═════ Given entries

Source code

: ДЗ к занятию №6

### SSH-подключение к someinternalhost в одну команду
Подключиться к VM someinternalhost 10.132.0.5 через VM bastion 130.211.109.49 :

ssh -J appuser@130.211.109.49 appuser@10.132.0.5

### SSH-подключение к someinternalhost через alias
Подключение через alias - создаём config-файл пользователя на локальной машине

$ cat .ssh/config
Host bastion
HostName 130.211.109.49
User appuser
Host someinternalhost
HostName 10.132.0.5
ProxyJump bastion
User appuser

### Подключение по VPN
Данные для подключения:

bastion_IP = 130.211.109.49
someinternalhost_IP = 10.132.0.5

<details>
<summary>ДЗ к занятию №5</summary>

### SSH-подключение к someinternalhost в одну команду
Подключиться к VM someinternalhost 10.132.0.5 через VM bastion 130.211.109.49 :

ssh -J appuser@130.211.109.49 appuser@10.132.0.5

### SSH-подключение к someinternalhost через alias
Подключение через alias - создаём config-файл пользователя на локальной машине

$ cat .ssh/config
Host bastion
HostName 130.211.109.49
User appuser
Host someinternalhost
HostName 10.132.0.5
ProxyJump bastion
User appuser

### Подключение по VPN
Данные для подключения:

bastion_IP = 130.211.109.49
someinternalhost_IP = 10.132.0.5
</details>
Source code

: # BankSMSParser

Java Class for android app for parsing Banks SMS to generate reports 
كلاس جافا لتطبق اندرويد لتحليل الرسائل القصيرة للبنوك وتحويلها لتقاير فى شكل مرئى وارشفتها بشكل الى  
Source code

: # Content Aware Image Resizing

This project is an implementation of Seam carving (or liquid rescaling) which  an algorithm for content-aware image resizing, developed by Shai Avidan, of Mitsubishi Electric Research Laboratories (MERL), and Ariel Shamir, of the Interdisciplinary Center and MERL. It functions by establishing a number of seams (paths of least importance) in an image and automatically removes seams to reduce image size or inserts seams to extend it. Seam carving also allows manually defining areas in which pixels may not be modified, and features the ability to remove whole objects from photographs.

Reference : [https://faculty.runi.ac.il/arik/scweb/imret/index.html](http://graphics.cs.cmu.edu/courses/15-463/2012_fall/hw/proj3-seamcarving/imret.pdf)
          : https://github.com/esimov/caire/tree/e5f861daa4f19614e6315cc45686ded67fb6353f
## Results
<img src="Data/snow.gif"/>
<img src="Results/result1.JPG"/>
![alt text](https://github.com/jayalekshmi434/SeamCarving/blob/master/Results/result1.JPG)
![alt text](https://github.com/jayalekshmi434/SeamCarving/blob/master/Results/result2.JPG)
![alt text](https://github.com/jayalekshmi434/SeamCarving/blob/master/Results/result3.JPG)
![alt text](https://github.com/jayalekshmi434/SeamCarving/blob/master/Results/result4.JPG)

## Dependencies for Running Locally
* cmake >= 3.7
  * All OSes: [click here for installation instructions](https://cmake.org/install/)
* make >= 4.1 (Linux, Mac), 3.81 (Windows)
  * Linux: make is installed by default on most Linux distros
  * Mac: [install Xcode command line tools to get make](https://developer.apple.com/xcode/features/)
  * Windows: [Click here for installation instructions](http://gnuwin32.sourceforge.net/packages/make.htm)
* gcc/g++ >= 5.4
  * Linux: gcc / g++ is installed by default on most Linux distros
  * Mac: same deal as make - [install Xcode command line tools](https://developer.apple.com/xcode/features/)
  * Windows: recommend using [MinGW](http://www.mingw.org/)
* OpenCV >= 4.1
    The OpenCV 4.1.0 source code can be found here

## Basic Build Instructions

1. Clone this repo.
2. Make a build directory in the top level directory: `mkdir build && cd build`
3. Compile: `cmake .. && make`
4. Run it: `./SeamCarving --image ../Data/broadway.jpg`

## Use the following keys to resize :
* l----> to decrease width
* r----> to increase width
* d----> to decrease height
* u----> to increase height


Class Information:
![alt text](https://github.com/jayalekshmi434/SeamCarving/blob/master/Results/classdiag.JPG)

══════════

> **Work item**: Give back the entire listing exactly as it was written.

> **Answer for the task**:
Source code

: ДЗ к занятию №6

### SSH-подключение к someinternalhost в одну команду
Подключиться к VM someinternalhost 10.132.0.5 через VM bastion 130.211.109.49 :

ssh -J appuser@130.211.109.49 appuser@10.132.0.5

### SSH-подключение к someinternalhost через alias
Подключение через alias - создаём config-файл пользователя на локальной машине

$ cat .ssh/config
Host bastion
HostName 130.211.109.49
User appuser
Host someinternalhost
HostName 10.132.0.5
ProxyJump bastion
User appuser

### Подключение по VPN
Данные для подключения:

bastion_IP = 130.211.109.49
someinternalhost_IP = 10.132.0.5

<details>
<summary>ДЗ к занятию №5</summary>

### SSH-подключение к someinternalhost в одну команду
Подключиться к VM someinternalhost 10.132.0.5 через VM bastion 130.211.109.49 :

ssh -J appuser@130.211.109.49 appuser@10.132.0.5

### SSH-подключение к someinternalhost через alias
Подключение через alias - создаём config-файл пользователя на локальной машине

$ cat .ssh/config
Host bastion
HostName 130.211.109.49
User appuser
Host someinternalhost
HostName 10.132.0.5
ProxyJump bastion
User appuser

### Подключение по VPN
Данные для подключения:

bastion_IP = 130.211.109.49
someinternalhost_IP = 10.132.0.5
</details>
Source code

: # BankSMSParser

Java Class for android app for parsing Banks SMS to generate reports 
كلاس جافا لتطبق اندرويد لتحليل الرسائل القصيرة للبنوك وتحويلها لتقاير فى شكل مرئى وارشفتها بشكل الى  
Source code

: # Content Aware Image Resizing

This project is an implementation of Seam carving (or liquid rescaling) which  an algorithm for content-aware image resizing, developed by Shai Avidan, of Mitsubishi Electric Research Laboratories (MERL), and Ariel Shamir, of the Interdisciplinary Center and MERL. It functions by establishing a number of seams (paths of least importance) in an image and automatically removes seams to reduce image size or inserts seams to extend it. Seam carving also allows manually defining areas in which pixels may not be modified, and features the ability to remove whole objects from photographs.

Reference : [https://faculty.runi.ac.il/arik/scweb/imret/index.html](http://graphics.cs.cmu.edu/courses/15-463/2012_fall/hw/proj3-seamcarving/imret.pdf)
          : https://github.com/esimov/caire/tree/e5f861daa4f19614e6315cc45686ded67fb6353f
## Results
<img src="Data/snow.gif"/>
<img src="Results/result1.JPG"/>
![alt text](https://github.com/jayalekshmi434/SeamCarving/blob/master/Results/result1.JPG)
![alt text](https://github.com/jayalekshmi434/SeamCarving/blob/master/Results/result2.JPG)
![alt text](https://github.com/jayalekshmi434/SeamCarving/blob/master/Results/result3.JPG)
![alt text](https://github.com/jayalekshmi434/SeamCarving/blob/master/Results/result4.JPG)

## Dependencies for Running Locally
* cmake >= 3.7
  * All OSes: [click here for installation instructions](https://cmake.org/install/)
* make >= 4.1 (Linux, Mac), 3.81 (Windows)
  * Linux: make is installed by default on most Linux distros
  * Mac: [install Xcode command line tools to get make](https://developer.apple.com/xcode/features/)
  * Windows: [Click here for installation instructions](http://gnuwin32.sourceforge.net/packages/make.htm)
* gcc/g++ >= 5.4
  * Linux: gcc / g++ is installed by default on most Linux distros
  * Mac: same deal as make - [install Xcode command line tools](https://developer.apple.com/xcode/features/)
  * Windows: recommend using [MinGW](http://www.mingw.org/)
* OpenCV >= 4.1
    The OpenCV 4.1.0 source code can be found here

## Basic Build Instructions

1. Clone this repo.
2. Make a build directory in the top level directory: `mkdir build && cd build`
3. Compile: `cmake .. && make`
4. Run it: `./SeamCarving --image ../Data/broadway.jpg`

## Use the following keys to resize :
* l----> to decrease width
* r----> to increase width
* d----> to decrease height
* u----> to increase height


Class Information:
![alt text](https://github.com/jayalekshmi434/SeamCarving/blob/master/Results/classdiag.JPG)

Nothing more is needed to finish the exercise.